The 50th Walker Cup concluded at Cypress Point in California on Sunday. The USA won by 17 points to 9. That was no surprise. Great Britain & Ireland have only won nine of those 50 matches, only two of them in America. When GB&I took a 3-1 lead after the opening session of foursomes on Saturday, there was hope. Of course, it’s always the hope that kills you. The US won five of the eight singles that afternoon and I suspect very few people outside the away locker room gave its inhabitants much hope on Sunday.

This blog, however, is about the venue rather than the victors or the visitors. Cypress Point is one of the most beautiful courses on earth. It has been called ‘the Sistine Chapel of Golf’. The course lies within the Del Monte Forest, or at least it does until it arrives at the Pacific coastline.
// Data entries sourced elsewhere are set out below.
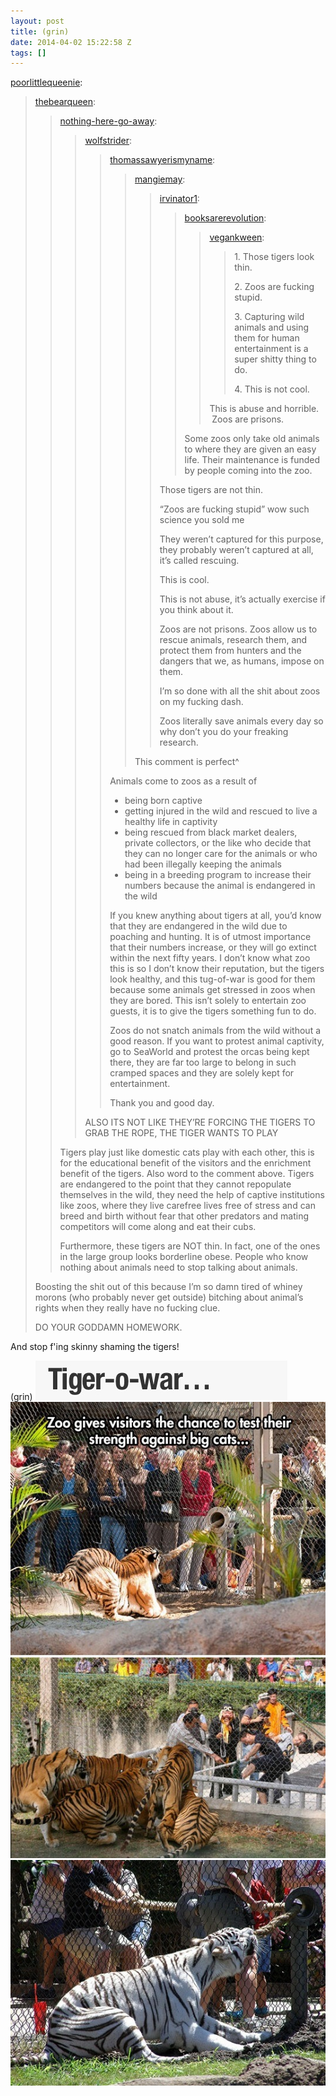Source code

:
 ```yaml
---
layout: post
title: (grin)
date: 2014-04-02 15:22:58 Z
tags: []
---
```

[poorlittlequeenie](http://poorlittlequeenie.tumblr.com/post/81022659100/thebearqueen-nothing-here-go-away):

> [thebearqueen](http://thebearqueen.tumblr.com/post/76499909756/nothing-here-go-away-wolfstrider):
> 
> > [nothing-here-go-away](http://nothing-here-go-away.tumblr.com/post/76489880374/wolfstrider-thomassawyerismyname):
> > 
> > > [wolfstrider](http://wolfstrider.tumblr.com/post/76271278301):
> > > 
> > > > [thomassawyerismyname](http://thomassawyerismyname.tumblr.com/post/75977695598/mangiemay-irvinator1-booksarerevolution):
> > > > 
> > > > > [mangiemay](http://mangiemay.tumblr.com/post/75965604560/irvinator1-booksarerevolution-vegankween):
> > > > > 
> > > > > > [irvinator1](http://irvinator1.tumblr.com/post/75964453004):
> > > > > > 
> > > > > > > [booksarerevolution](http://booksarerevolution.tumblr.com/post/75074891692/vegankween-1-those-tigers-look-thin-2-zoos):
> > > > > > > 
> > > > > > > > [vegankween](http://vegankween.tumblr.com/post/75074180298/1-those-tigers-look-thin-2-zoos-are-fucking):
> > > > > > > > 
> > > > > > > > > 1\. Those tigers look thin.
> > > > > > > > > 
> > > > > > > > > 2\. Zoos are fucking stupid.
> > > > > > > > > 
> > > > > > > > > 3\. Capturing wild animals and using them for human entertainment is a super shitty thing to do.
> > > > > > > > > 
> > > > > > > > > 4\. This is not cool.
> > > > > > > > 
> > > > > > > > This is abuse and horrible.  Zoos are prisons.
> > > > > > > 
> > > > > > > Some zoos only take old animals to where they are given an easy life. Their maintenance is funded by people coming into the zoo.
> > > > > > 
> > > > > > Those tigers are not thin.
> > > > > > 
> > > > > > “Zoos are fucking stupid” wow such science you sold me
> > > > > > 
> > > > > > They weren’t captured for this purpose, they probably weren’t captured at all, it’s called rescuing. 
> > > > > > 
> > > > > > This is cool.
> > > > > > 
> > > > > > This is not abuse, it’s actually exercise if you think about it.
> > > > > > 
> > > > > > Zoos are not prisons. Zoos allow us to rescue animals, research them, and protect them from hunters and the dangers that we, as humans, impose on them.
> > > > > > 
> > > > > > I’m so done with all the shit about zoos on my fucking dash. 
> > > > > > 
> > > > > > Zoos literally save animals every day so why don’t you do your freaking research.
> > > > > 
> > > > > This comment is perfect^
> > > > 
> > > > Animals come to zoos as a result of 
> > > > 
> > > > *   being born captive
> > > > *   getting injured in the wild and rescued to live a healthy life in captivity
> > > > *   being rescued from black market dealers, private collectors, or the like who decide that they can no longer care for the animals or who had been illegally keeping the animals
> > > > *   being in a breeding program to increase their numbers because the animal is endangered in the wild
> > > > 
> > > > If you knew anything about tigers at all, you’d know that they are endangered in the wild due to poaching and hunting. It is of utmost importance that their numbers increase, or they will go extinct within the next fifty years. I don’t know what zoo this is so I don’t know their reputation, but the tigers look healthy, and this tug-of-war is good for them because some animals get stressed in zoos when they are bored. This isn’t solely to entertain zoo guests, it is to give the tigers something fun to do.
> > > > 
> > > > Zoos do not snatch animals from the wild without a good reason. If you want to protest animal captivity, go to SeaWorld and protest the orcas being kept there, they are far too large to belong in such cramped spaces and they are solely kept for entertainment.
> > > > 
> > > > Thank you and good day.
> > > 
> > > ALSO ITS NOT LIKE THEY’RE FORCING THE TIGERS TO GRAB THE ROPE, THE TIGER WANTS TO PLAY
> > 
> > Tigers play just like domestic cats play with each other, this is for the educational benefit of the visitors and the enrichment benefit of the tigers. Also word to the comment above. Tigers are endangered to the point that they cannot repopulate themselves in the wild, they need the help of captive institutions like zoos, where they live carefree lives free of stress and can breed and birth without fear that other predators and mating competitors will come along and eat their cubs.  
> >   
> > Furthermore, these tigers are NOT thin. In fact, one of the ones in the large group looks borderline obese. People who know nothing about animals need to stop talking about animals.
> 
> Boosting the shit out of this because I’m so damn tired of whiney morons (who probably never get outside) bitching about animal’s rights when they really have no fucking clue.
> 
> DO YOUR GODDAMN HOMEWORK.

And stop f'ing skinny shaming the tigers!

(grin)
![](/media/2014/04/81491516084_0.jpg)
![](/media/2014/04/81491516084_1.jpg)
![](/media/2014/04/81491516084_2.jpg)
The landscape offers a spectacular contrast between the emerald grasses of the course and the chalky white sand of the imposing dunes, a vision enhanced by the intermittent appearance on the scene of the extraordinary Monterey cypress trees. The overall sight induced the American writer, O.B. Keeler, to describe the course as “the crystallisation of the dream of an artist who had been drinking gin and sobering up on absinthe”. So not your average afternoon at Wetherspoon’s.

Keeler was effectively the official biographer of Bobby Jones, the golfer who achieved the original Grand Slam in 1930. Jones was also the founder of Augusta National, and Cypress Point played a significant role in its creation. Jones was shockingly knocked out in the first round of the US Amateur Championship in 1929. That was at Pebble Beach. With some unexpected spare time on his hands, Jones took his sticks a mile down the road to Cypress Point. He loved what he saw and commissioned its architect to work on his own new course in Georgia. That man was Alister MacKenzie, who only got the gig at Cypress after the death of the club’s first choice, Seth Raynor. Such can be fate.
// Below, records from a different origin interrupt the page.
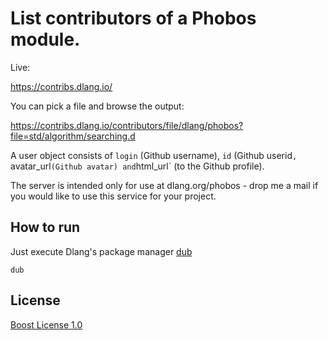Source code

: # List contributors of a Phobos module.

Live: 

https://contribs.dlang.io/

You can pick a file and browse the output:

https://contribs.dlang.io/contributors/file/dlang/phobos?file=std/algorithm/searching.d

A user object consists of `login` (Github username), `id` (Github userid`, `avatar_url` (Github avatar) and `html_url` (to the Github profile).

The server is intended only for use at dlang.org/phobos - drop me a mail if you would like to use this service for your project.

How to run
----------

Just execute Dlang's package manager [dub](http://code.dlang.org)

```
dub
```

License
-------

[Boost License 1.0](http://boost.org/LICENSE_1_0.txt)
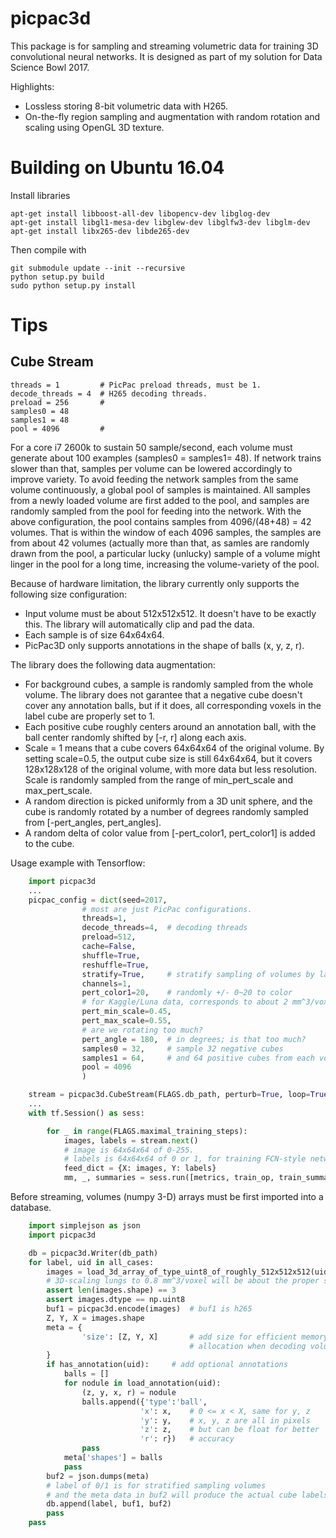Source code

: # picpac3d

This package is for sampling and streaming volumetric data for
training 3D convolutional neural networks.  It is designed as
part of my solution for Data Science Bowl 2017.

Highlights:
- Lossless storing 8-bit volumetric data with H265.
- On-the-fly region sampling and augmentation with random rotation and
  scaling using OpenGL 3D texture.


# Building on Ubuntu 16.04

Install libraries
```
apt-get install libboost-all-dev libopencv-dev libglog-dev
apt-get install libgl1-mesa-dev libglew-dev libglfw3-dev libglm-dev
apt-get install libx265-dev libde265-dev
```

Then compile with
```
git submodule update --init --recursive
python setup.py build
sudo python setup.py install
```

# Tips

## Cube Stream
```
threads = 1         # PicPac preload threads, must be 1.
decode_threads = 4  # H265 decoding threads.
preload = 256       #
samples0 = 48       
samples1 = 48
pool = 4096         #
```

For a core i7 2600k to sustain 50 sample/second, each volume must generate
about 100 examples (samples0 = samples1= 48).  If network trains
slower than that, samples per volume can be lowered accordingly
to improve variety.
To avoid feeding the network samples from the same volume continuously,
a global pool of samples is maintained. All samples from a newly
loaded volume are first added to the pool, and samples are
randomly sampled from the pool for feeding into the network.
With the above configuration, the pool contains samples from
4096/(48+48) = 42 volumes.  That is within the window of each 
4096 samples, the samples are from about 42 volumes (actually more
than that, as samles are randomly drawn from the pool, a particular
lucky (unlucky) sample of a volume might linger in the pool for a 
long time, increasing the volume-variety of the pool.

Because of hardware limitation, the library currently only supports
the following size configuration:

- Input volume must be about 512x512x512.  It doesn't have to be
  exactly this.  The library will automatically clip and pad the data.
- Each sample is of size 64x64x64.
- PicPac3D only supports annotations in the shape of
  balls (x, y, z, r).

The library does the following data augmentation:
- For background cubes, a sample is randomly sampled from the whole volume.
  The library does not garantee that a negative cube doesn't cover
  any annotation balls, but if it does, all corresponding voxels in the
  label cube are properly set to 1.
- Each positive cube roughly centers around an annotation ball, with the
  ball center randomly shifted by [-r, r] along each axis.
- Scale = 1 means that a cube covers 64x64x64 of the original volume.
  By setting scale=0.5, the output cube size is still 64x64x64, but
  it covers 128x128x128 of the original volume, with more data but
  less resolution.  Scale is randomly sampled from the range of
  min_pert_scale and max_pert_scale.
- A random direction is picked uniformly from a 3D unit sphere, and
  the cube is randomly rotated by a number of degrees randomly
  sampled from [-pert_angles, pert_angles].
- A random delta of color value from [-pert_color1, pert_color1] is
  added to the cube.

Usage example with Tensorflow:
```python
    import picpac3d
    ...
    picpac_config = dict(seed=2017,
                # most are just PicPac configurations.
                threads=1,
                decode_threads=4,  # decoding threads
                preload=512,
                cache=False,
                shuffle=True,
                reshuffle=True,
                stratify=True,     # stratify sampling of volumes by label
                channels=1,
                pert_color1=20,    # randomly +/- 0~20 to color
                # for Kaggle/Luna data, corresponds to about 2 mm^3/voxel.
                pert_min_scale=0.45,
                pert_max_scale=0.55,
                # are we rotating too much?
                pert_angle = 180,  # in degrees; is that too much?
                samples0 = 32,     # sample 32 negative cubes
                samples1 = 64,     # and 64 positive cubes from each volume
                pool = 4096
                )

    stream = picpac3d.CubeStream(FLAGS.db_path, perturb=True, loop=True, **picpac_config)
    ...
    with tf.Session() as sess:

        for _ in range(FLAGS.maximal_training_steps):
            images, labels = stream.next()
            # image is 64x64x64 of 0-255.
            # labels is 64x64x64 of 0 or 1, for training FCN-style networks
            feed_dict = {X: images, Y: labels}
            mm, _, summaries = sess.run([metrics, train_op, train_summaries], feed_dict=feed_dict)
```

Before streaming, volumes (numpy 3-D) arrays must be first imported into
a database.
```python
    import simplejson as json
    import picpac3d

    db = picpac3d.Writer(db_path) 
    for label, uid in all_cases:
        images = load_3d_array_of_type_uint8_of_roughly_512x512x512(uid)
        # 3D-scaling lungs to 0.8 mm^3/voxel will be about the proper size
        assert len(images.shape) == 3
        assert images.dtype == np.uint8
        buf1 = picpac3d.encode(images)  # buf1 is h265 
        Z, Y, X = images.shape
        meta = {
                'size': [Z, Y, X]       # add size for efficient memory
                                        # allocation when decoding volume
        }
        if has_annotation(uid):     # add optional annotations
            balls = []
            for nodule in load_annotation(uid):
                (z, y, x, r) = nodule
                balls.append({'type':'ball',
                             'x': x,    # 0 <= x < X, same for y, z
                             'y': y,    # x, y, z are all in pixels
                             'z': z,    # but can be float for better
                             'r': r})   # accuracy
                pass
            meta['shapes'] = balls
            pass
        buf2 = json.dumps(meta)
        # label of 0/1 is for stratified sampling volumes
        # and the meta data in buf2 will produce the actual cube labels
        db.append(label, buf1, buf2)
        pass
    pass
```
Like many par-72 layouts, Cypress has four par-fives and four par-threes. But other courses don’t have them like this. Three of the fives come in the first six holes, two of them in succession. By the 10th that’s the end of them. The most famous holes are the three beside the ocean. The 15th and 16th are consecutive par-threes, the first being a pitch to a well-protected green and the latter requiring a hearty blast with something big to make the carry over the Pacific. The 17th may be the best hole of them all; a drive over the water followed by an approach which also flirts with the briny.
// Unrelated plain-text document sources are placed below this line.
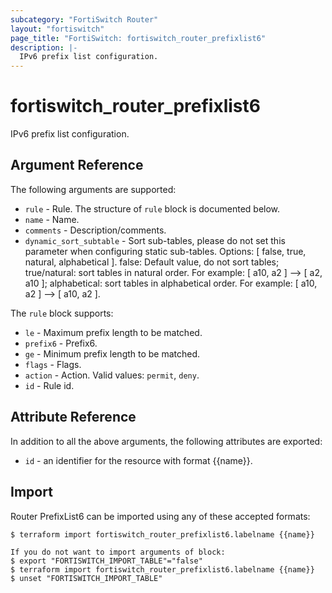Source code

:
 ```yaml
---
subcategory: "FortiSwitch Router"
layout: "fortiswitch"
page_title: "FortiSwitch: fortiswitch_router_prefixlist6"
description: |-
  IPv6 prefix list configuration.
---
```


# fortiswitch_router_prefixlist6
IPv6 prefix list configuration.

## Argument Reference

The following arguments are supported:

* `rule` - Rule. The structure of `rule` block is documented below.
* `name` - Name.
* `comments` - Description/comments.
* `dynamic_sort_subtable` - Sort sub-tables, please do not set this parameter when configuring static sub-tables. Options: [ false, true, natural, alphabetical ]. false: Default value, do not sort tables; true/natural: sort tables in natural order. For example: [ a10, a2 ] --> [ a2, a10 ]; alphabetical: sort tables in alphabetical order. For example: [ a10, a2 ] --> [ a10, a2 ].

The `rule` block supports:

* `le` - Maximum prefix length to be matched.
* `prefix6` - Prefix6.
* `ge` - Minimum prefix length to be matched.
* `flags` - Flags.
* `action` - Action. Valid values: `permit`, `deny`.
* `id` - Rule id.


## Attribute Reference

In addition to all the above arguments, the following attributes are exported:
* `id` - an identifier for the resource with format {{name}}.

## Import

Router PrefixList6 can be imported using any of these accepted formats:
```
$ terraform import fortiswitch_router_prefixlist6.labelname {{name}}

If you do not want to import arguments of block:
$ export "FORTISWITCH_IMPORT_TABLE"="false"
$ terraform import fortiswitch_router_prefixlist6.labelname {{name}}
$ unset "FORTISWITCH_IMPORT_TABLE"
```
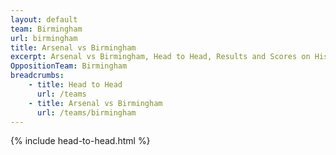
 ```yaml
---
layout: default
team: Birmingham
url: birmingham
title: Arsenal vs Birmingham
excerpt: Arsenal vs Birmingham, Head to Head, Results and Scores on History of Arsenal Football Club
OppositionTeam: Birmingham
breadcrumbs:
    - title: Head to Head
      url: /teams
    - title: Arsenal vs Birmingham
      url: /teams/birmingham
---
```


{% include head-to-head.html %}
It has to be said that the 18th is something of an anti-climax. It’s an uphill dogleg to the right, perhaps reminiscent of nowhere more than…the 18th at the MacKenzie-designed Augusta National. Jimmy Demaret, who won the Masters there on three occasions, called Cypress “the best 17-hole course in the world”. It’s a rather back-handed compliment and this glorious course deserves better than that, but I get what he meant.